A complete and exact copy of the data below is required.

▬▬▬▬▬▬▬▬▬▬

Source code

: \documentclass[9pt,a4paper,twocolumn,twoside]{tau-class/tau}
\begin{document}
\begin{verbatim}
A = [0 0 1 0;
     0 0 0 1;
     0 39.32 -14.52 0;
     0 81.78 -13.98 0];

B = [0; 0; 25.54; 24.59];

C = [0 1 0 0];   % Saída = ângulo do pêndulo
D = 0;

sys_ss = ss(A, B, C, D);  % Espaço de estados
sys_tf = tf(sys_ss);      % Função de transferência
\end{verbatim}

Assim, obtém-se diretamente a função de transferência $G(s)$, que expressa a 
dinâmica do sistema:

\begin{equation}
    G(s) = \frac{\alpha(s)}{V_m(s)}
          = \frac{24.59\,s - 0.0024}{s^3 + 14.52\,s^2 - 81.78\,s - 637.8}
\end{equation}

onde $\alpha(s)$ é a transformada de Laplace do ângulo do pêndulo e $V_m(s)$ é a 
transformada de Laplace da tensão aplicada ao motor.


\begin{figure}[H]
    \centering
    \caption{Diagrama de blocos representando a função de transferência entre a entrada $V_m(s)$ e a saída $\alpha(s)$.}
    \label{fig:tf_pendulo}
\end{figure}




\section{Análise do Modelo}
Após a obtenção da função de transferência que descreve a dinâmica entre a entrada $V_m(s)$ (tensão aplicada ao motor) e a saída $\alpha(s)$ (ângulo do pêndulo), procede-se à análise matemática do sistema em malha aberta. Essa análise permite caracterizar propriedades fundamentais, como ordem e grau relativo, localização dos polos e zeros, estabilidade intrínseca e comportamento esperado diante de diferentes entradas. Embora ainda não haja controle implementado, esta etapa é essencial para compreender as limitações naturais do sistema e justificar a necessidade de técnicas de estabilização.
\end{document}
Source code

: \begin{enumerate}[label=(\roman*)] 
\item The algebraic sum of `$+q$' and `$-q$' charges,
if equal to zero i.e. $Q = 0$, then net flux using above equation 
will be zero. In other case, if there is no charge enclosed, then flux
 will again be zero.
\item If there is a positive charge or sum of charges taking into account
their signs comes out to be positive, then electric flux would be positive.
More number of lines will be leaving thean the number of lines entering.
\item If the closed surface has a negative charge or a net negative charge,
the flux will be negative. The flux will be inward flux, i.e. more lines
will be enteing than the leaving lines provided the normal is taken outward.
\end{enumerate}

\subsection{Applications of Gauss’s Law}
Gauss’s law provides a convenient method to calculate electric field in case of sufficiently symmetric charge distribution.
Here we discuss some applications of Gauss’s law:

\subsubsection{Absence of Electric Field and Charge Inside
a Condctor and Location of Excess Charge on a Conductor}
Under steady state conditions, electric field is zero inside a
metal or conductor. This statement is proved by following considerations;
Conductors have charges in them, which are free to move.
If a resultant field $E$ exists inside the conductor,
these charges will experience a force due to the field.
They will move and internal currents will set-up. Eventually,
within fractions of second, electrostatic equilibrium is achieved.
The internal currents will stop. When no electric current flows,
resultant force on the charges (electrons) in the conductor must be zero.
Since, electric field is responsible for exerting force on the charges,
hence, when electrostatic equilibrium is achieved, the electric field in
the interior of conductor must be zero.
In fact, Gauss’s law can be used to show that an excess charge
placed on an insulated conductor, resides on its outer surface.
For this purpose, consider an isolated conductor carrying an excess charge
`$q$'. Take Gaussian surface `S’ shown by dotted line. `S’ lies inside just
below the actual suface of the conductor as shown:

▬▬▬▬▬▬▬▬▬▬

Response for this exercise:
Source code

: \documentclass[9pt,a4paper,twocolumn,twoside]{tau-class/tau}
\begin{document}
\begin{verbatim}
A = [0 0 1 0;
     0 0 0 1;
     0 39.32 -14.52 0;
     0 81.78 -13.98 0];

B = [0; 0; 25.54; 24.59];

C = [0 1 0 0];   % Saída = ângulo do pêndulo
D = 0;

sys_ss = ss(A, B, C, D);  % Espaço de estados
sys_tf = tf(sys_ss);      % Função de transferência
\end{verbatim}

Assim, obtém-se diretamente a função de transferência $G(s)$, que expressa a 
dinâmica do sistema:

\begin{equation}
    G(s) = \frac{\alpha(s)}{V_m(s)}
          = \frac{24.59\,s - 0.0024}{s^3 + 14.52\,s^2 - 81.78\,s - 637.8}
\end{equation}

onde $\alpha(s)$ é a transformada de Laplace do ângulo do pêndulo e $V_m(s)$ é a 
transformada de Laplace da tensão aplicada ao motor.


\begin{figure}[H]
    \centering
    \caption{Diagrama de blocos representando a função de transferência entre a entrada $V_m(s)$ e a saída $\alpha(s)$.}
    \label{fig:tf_pendulo}
\end{figure}




\section{Análise do Modelo}
Após a obtenção da função de transferência que descreve a dinâmica entre a entrada $V_m(s)$ (tensão aplicada ao motor) e a saída $\alpha(s)$ (ângulo do pêndulo), procede-se à análise matemática do sistema em malha aberta. Essa análise permite caracterizar propriedades fundamentais, como ordem e grau relativo, localização dos polos e zeros, estabilidade intrínseca e comportamento esperado diante de diferentes entradas. Embora ainda não haja controle implementado, esta etapa é essencial para compreender as limitações naturais do sistema e justificar a necessidade de técnicas de estabilização.
\end{document}
Source code

: \begin{enumerate}[label=(\roman*)] 
\item The algebraic sum of `$+q$' and `$-q$' charges,
if equal to zero i.e. $Q = 0$, then net flux using above equation 
will be zero. In other case, if there is no charge enclosed, then flux
 will again be zero.
\item If there is a positive charge or sum of charges taking into account
their signs comes out to be positive, then electric flux would be positive.
More number of lines will be leaving thean the number of lines entering.
\item If the closed surface has a negative charge or a net negative charge,
the flux will be negative. The flux will be inward flux, i.e. more lines
will be enteing than the leaving lines provided the normal is taken outward.
\end{enumerate}

\subsection{Applications of Gauss’s Law}
Gauss’s law provides a convenient method to calculate electric field in case of sufficiently symmetric charge distribution.
Here we discuss some applications of Gauss’s law:

\subsubsection{Absence of Electric Field and Charge Inside
a Condctor and Location of Excess Charge on a Conductor}
Under steady state conditions, electric field is zero inside a
metal or conductor. This statement is proved by following considerations;
Conductors have charges in them, which are free to move.
If a resultant field $E$ exists inside the conductor,
these charges will experience a force due to the field.
They will move and internal currents will set-up. Eventually,
within fractions of second, electrostatic equilibrium is achieved.
The internal currents will stop. When no electric current flows,
resultant force on the charges (electrons) in the conductor must be zero.
Since, electric field is responsible for exerting force on the charges,
hence, when electrostatic equilibrium is achieved, the electric field in
the interior of conductor must be zero.
In fact, Gauss’s law can be used to show that an excess charge
placed on an insulated conductor, resides on its outer surface.
For this purpose, consider an isolated conductor carrying an excess charge
`$q$'. Take Gaussian surface `S’ shown by dotted line. `S’ lies inside just
below the actual suface of the conductor as shown:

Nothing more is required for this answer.